▶ YOUR GOAL:
Only one stretch of the data below is wanted: the lines from the one with "tags:: concept, theory" through the one with "of Our Experience", repeated exactly.

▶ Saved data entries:
>>>

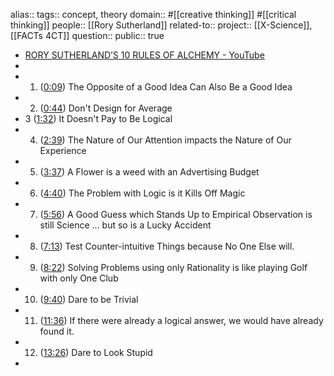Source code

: alias::
tags:: concept, theory
domain:: #[[creative thinking]] #[[critical thinking]]
people:: [[Rory Sutherland]] 
related-to::
project:: [[X-Science]], [[FACTs 4CT]] 
question::
public:: true

- [RORY SUTHERLAND’S 10 RULES OF ALCHEMY - YouTube](https://www.youtube.com/watch?v=UirCaM5kg9E)
-
- 1. ([0:09](https://www.youtube.com/watch?v=UirCaM5kg9E&t=9s)) The Opposite of a Good Idea Can Also Be a Good Idea
- 2. ([0:44](https://www.youtube.com/watch?v=UirCaM5kg9E&t=44s)) Don't Design for Average
- 3 ([1:32](https://www.youtube.com/watch?v=UirCaM5kg9E&t=92s)) It Doesn't Pay to Be Logical
- 4. ([2:39](https://www.youtube.com/watch?v=UirCaM5kg9E&t=159s)) The Nature of Our Attention impacts the Nature of Our Experience
- 5. ([3:37](https://www.youtube.com/watch?v=UirCaM5kg9E&t=217s)) A Flower is a weed with an Advertising Budget
- 6. ([4:40](https://www.youtube.com/watch?v=UirCaM5kg9E&t=280s))  The Problem with Logic is it Kills Off Magic
- 7. ([5:56](https://www.youtube.com/watch?v=UirCaM5kg9E&t=356s))  A Good Guess which Stands Up to Empirical Observation is still Science ... but so is a Lucky Accident
- 8. ([7:13](https://www.youtube.com/watch?v=UirCaM5kg9E&t=433s)) Test Counter-intuitive Things because No One Else will.
- 9. ([8:22](https://www.youtube.com/watch?v=UirCaM5kg9E&t=502s))  Solving Problems using only Rationality is like playing Golf with only One Club
- 10. ([9:40](https://www.youtube.com/watch?v=UirCaM5kg9E&t=580s)) Dare to be Trivial
- 11. ([11:36](https://www.youtube.com/watch?v=UirCaM5kg9E&t=696s))  If there were already a logical answer, we would have already found it.
- 12. ([13:26](https://www.youtube.com/watch?v=UirCaM5kg9E&t=806s)) Dare to Look Stupid
-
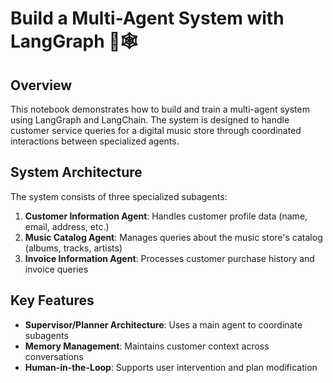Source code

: # Build a Multi-Agent System with LangGraph 🦜🕸️

## Overview

This notebook demonstrates how to build and train a multi-agent system using LangGraph and LangChain. The system is designed to handle customer service queries for a digital music store through coordinated interactions between specialized agents.

## System Architecture

The system consists of three specialized subagents:

1. **Customer Information Agent**: Handles customer profile data (name, email, address, etc.)
2. **Music Catalog Agent**: Manages queries about the music store's catalog (albums, tracks, artists)
3. **Invoice Information Agent**: Processes customer purchase history and invoice queries

## Key Features

- **Supervisor/Planner Architecture**: Uses a main agent to coordinate subagents
- **Memory Management**: Maintains customer context across conversations
- **Human-in-the-Loop**: Supports user intervention and plan modification

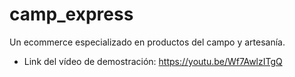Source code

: # camp_express

Un ecommerce especializado en productos del campo y artesanía.

- Link del vídeo de demostración: https://youtu.be/Wf7AwlzITgQ
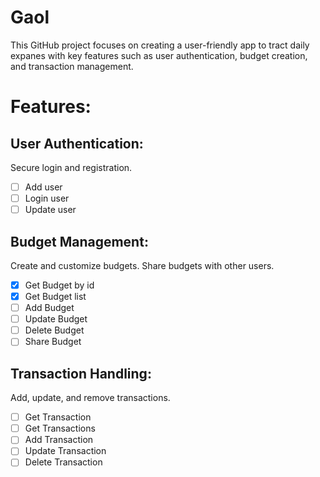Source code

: # Gaol 
This GitHub project focuses on creating a user-friendly app to tract daily expanes with key features such as user authentication, budget creation, and transaction management.

# Features:

## User Authentication:
Secure login and registration.

- [ ] Add user
- [ ] Login user
- [ ] Update user

## Budget Management:
Create and customize budgets.
Share budgets with other users.

- [x] Get Budget by id
- [x] Get Budget list
- [ ] Add Budget
- [ ] Update Budget
- [ ] Delete Budget
- [ ] Share Budget

## Transaction Handling:
Add, update, and remove transactions.

- [ ] Get Transaction
- [ ] Get Transactions
- [ ] Add Transaction
- [ ] Update Transaction
- [ ] Delete Transaction
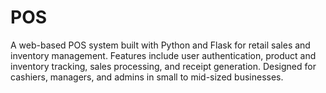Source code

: # POS
A web-based POS system built with Python and Flask for retail sales and inventory management. Features include user authentication, product and inventory tracking, sales processing, and receipt generation. Designed for cashiers, managers, and admins in small to mid-sized businesses.
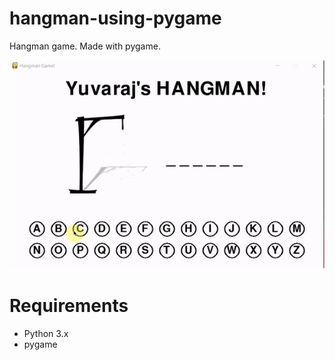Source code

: # hangman-using-pygame

Hangman game. Made with pygame.

![gif](hangman.gif)

# Requirements
- Python 3.x
- pygame

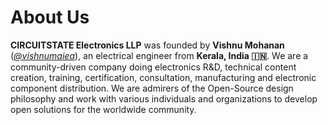 # About Us

**CIRCUITSTATE Electronics LLP** was founded by **Vishnu Mohanan** ([_@vishnumaiea_](https://github.com/vishnumaiea)), an electrical engineer from **Kerala, India 🇮🇳**. We are a community-driven company doing electronics R&D, technical content creation, training, certification, consultation, manufacturing and electronic component distribution. We are admirers of the Open-Source design philosophy and work with various individuals and organizations to develop open solutions for the worldwide community.
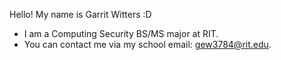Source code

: Hello! My name is Garrit Witters :D
- I am a Computing Security BS/MS major at RIT.
- You can contact me via my school email: gew3784@rit.edu.

<!---
gew3784/gew3784 is a ✨ special ✨ repository because its `README.md` (this file) appears on your GitHub profile.
You can click the Preview link to take a look at your changes.
--->
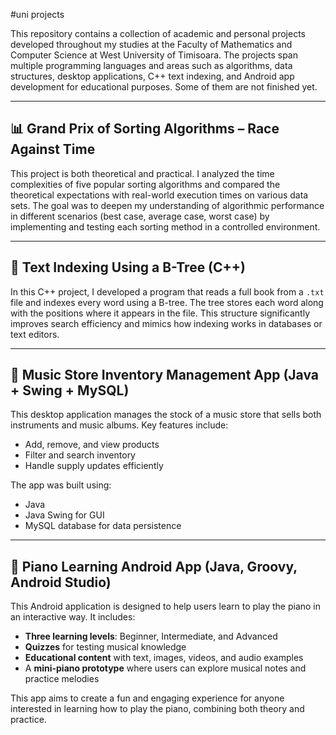 #uni projects

This repository contains a collection of academic and personal projects developed throughout my studies at the Faculty of Mathematics and Computer Science at West University of Timisoara. The projects span multiple programming languages and areas such as algorithms, data structures, desktop applications, C++ text indexing, and Android app development for educational purposes. Some of them are not finished yet.

---

## 📊 Grand Prix of Sorting Algorithms – Race Against Time

This project is both theoretical and practical. I analyzed the time complexities of five popular sorting algorithms and compared the theoretical expectations with real-world execution times on various data sets. The goal was to deepen my understanding of algorithmic performance in different scenarios (best case, average case, worst case) by implementing and testing each sorting method in a controlled environment.

---

## 🌳 Text Indexing Using a B-Tree (C++)

In this C++ project, I developed a program that reads a full book from a `.txt` file and indexes every word using a B-tree. The tree stores each word along with the positions where it appears in the file. This structure significantly improves search efficiency and mimics how indexing works in databases or text editors.

---

## 🎵 Music Store Inventory Management App (Java + Swing + MySQL)

This desktop application manages the stock of a music store that sells both instruments and music albums. Key features include:
- Add, remove, and view products
- Filter and search inventory
- Handle supply updates efficiently

The app was built using:
- Java
- Java Swing for GUI
- MySQL database for data persistence

---

## 🎹 Piano Learning Android App (Java, Groovy, Android Studio)

This Android application is designed to help users learn to play the piano in an interactive way. It includes:
- **Three learning levels**: Beginner, Intermediate, and Advanced
- **Quizzes** for testing musical knowledge
- **Educational content** with text, images, videos, and audio examples
- A **mini-piano prototype** where users can explore musical notes and practice melodies

This app aims to create a fun and engaging experience for anyone interested in learning how to play the piano, combining both theory and practice.


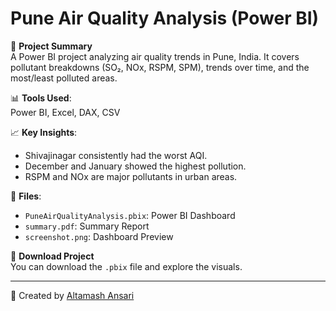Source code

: # Pune Air Quality Analysis (Power BI)

📍 **Project Summary**  
A Power BI project analyzing air quality trends in Pune, India. It covers pollutant breakdowns (SO₂, NOx, RSPM, SPM), trends over time, and the most/least polluted areas.

📊 **Tools Used**:  
Power BI, Excel, DAX, CSV

📈 **Key Insights**:
- Shivajinagar consistently had the worst AQI.
- December and January showed the highest pollution.
- RSPM and NOx are major pollutants in urban areas.

📁 **Files**:
- `PuneAirQualityAnalysis.pbix`: Power BI Dashboard
- `summary.pdf`: Summary Report
- `screenshot.png`: Dashboard Preview

📎 **Download Project**  
You can download the `.pbix` file and explore the visuals.

---

📌 Created by [Altamash Ansari](https://www.linkedin.com/in/altamash-awais-0612aa345/)
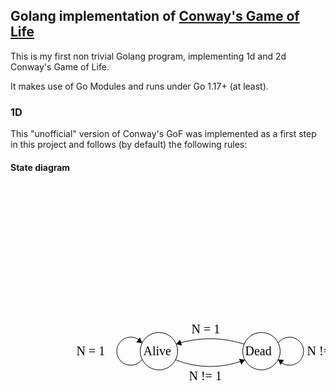 ## Golang implementation of [Conway's Game of Life](https://en.wikipedia.org/wiki/Conway%27s_Game_of_Life)

This is my first non trivial Golang program, implementing 1d and 2d Conway's Game of Life.

It makes use of Go Modules and runs under Go 1.17+ (at least).

### 1D

This "unofficial" version of Conway's GoF was implemented as a first step in this project and follows (by default) the following rules:

#### State diagram

<?xml version="1.0" standalone="no"?>
<!DOCTYPE svg PUBLIC "-//W3C//DTD SVG 1.1//EN" "https://www.w3.org/Graphics/SVG/1.1/DTD/svg11.dtd">

<svg width="800" height="600" version="1.1" xmlns="http://www.w3.org/2000/svg">
	<ellipse stroke="black" stroke-width="1" fill="none" cx="237.5" cy="267.5" rx="30" ry="30"/>
	<text x="212.5" y="273.5" font-family="Times New Roman" font-size="20">Alive</text>
	<ellipse stroke="black" stroke-width="1" fill="none" cx="401.5" cy="267.5" rx="30" ry="30"/>
	<text x="375.5" y="273.5" font-family="Times New Roman" font-size="20">Dead</text>
	<path stroke="black" stroke-width="1" fill="none" d="M 210.703,280.725 A 22.5,22.5 0 1 1 210.703,254.275"/>
	<text x="105.5" y="273.5" font-family="Times New Roman" font-size="20">N = 1</text>
	<polygon fill="black" stroke-width="1" points="210.703,254.275 207.17,245.527 201.292,253.618"/>
	<path stroke="black" stroke-width="1" fill="none" d="M 428.297,254.275 A 22.5,22.5 0 1 1 428.297,280.725"/>
	<text x="474.5" y="273.5" font-family="Times New Roman" font-size="20">N != 1</text>
	<polygon fill="black" stroke-width="1" points="428.297,280.725 431.83,289.473 437.708,281.382"/>
	<path stroke="black" stroke-width="1" fill="none" d="M 374.945,281.35 A 149.361,149.361 0 0 1 264.055,281.35"/>
	<polygon fill="black" stroke-width="1" points="374.945,281.35 365.661,279.677 369.373,288.962"/>
	<text x="285.5" y="313.5" font-family="Times New Roman" font-size="20">N != 1</text>
	<path stroke="black" stroke-width="1" fill="none" d="M 265.222,256.125 A 180.118,180.118 0 0 1 373.778,256.125"/>
	<polygon fill="black" stroke-width="1" points="265.222,256.125 274.357,258.481 271.344,248.946"/>
	<text x="289.5" y="238.5" font-family="Times New Roman" font-size="20">N = 1</text>
</svg>
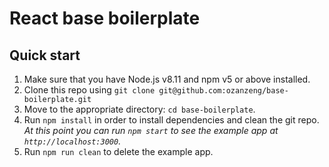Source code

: # React base boilerplate

## Quick start

1.  Make sure that you have Node.js v8.11 and npm v5 or above installed.
2.  Clone this repo using `git clone git@github.com:ozanzeng/base-boilerplate.git`
3.  Move to the appropriate directory: `cd base-boilerplate`.<br />
4.  Run `npm install` in order to install dependencies and clean the git repo.<br />
    _At this point you can run `npm start` to see the example app at `http://localhost:3000`._
5.  Run `npm run clean` to delete the example app.
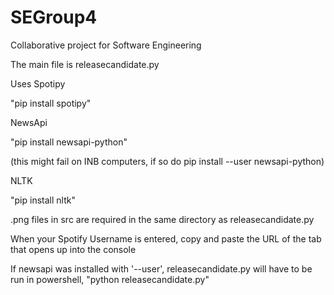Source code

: # SEGroup4
Collaborative project for Software Engineering

The main file is releasecandidate.py

Uses Spotipy

"pip install spotipy"

NewsApi

"pip install newsapi-python"

(this might fail on INB computers, if so do pip install --user newsapi-python)

NLTK

"pip install nltk"

.png files in src are required in the same directory as releasecandidate.py

When your Spotify Username is entered, copy and paste the URL of the tab that opens up into the console

If newsapi was installed with '--user', releasecandidate.py will have to be run in powershell, "python releasecandidate.py"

<<<

▶ EXERCISE ANSWER:
tags:: concept, theory
domain:: #[[creative thinking]] #[[critical thinking]]
people:: [[Rory Sutherland]] 
related-to::
project:: [[X-Science]], [[FACTs 4CT]] 
question::
public:: true

- [RORY SUTHERLAND’S 10 RULES OF ALCHEMY - YouTube](https://www.youtube.com/watch?v=UirCaM5kg9E)
-
- 1. ([0:09](https://www.youtube.com/watch?v=UirCaM5kg9E&t=9s)) The Opposite of a Good Idea Can Also Be a Good Idea
- 2. ([0:44](https://www.youtube.com/watch?v=UirCaM5kg9E&t=44s)) Don't Design for Average
- 3 ([1:32](https://www.youtube.com/watch?v=UirCaM5kg9E&t=92s)) It Doesn't Pay to Be Logical
- 4. ([2:39](https://www.youtube.com/watch?v=UirCaM5kg9E&t=159s)) The Nature of Our Attention impacts the Nature of Our Experience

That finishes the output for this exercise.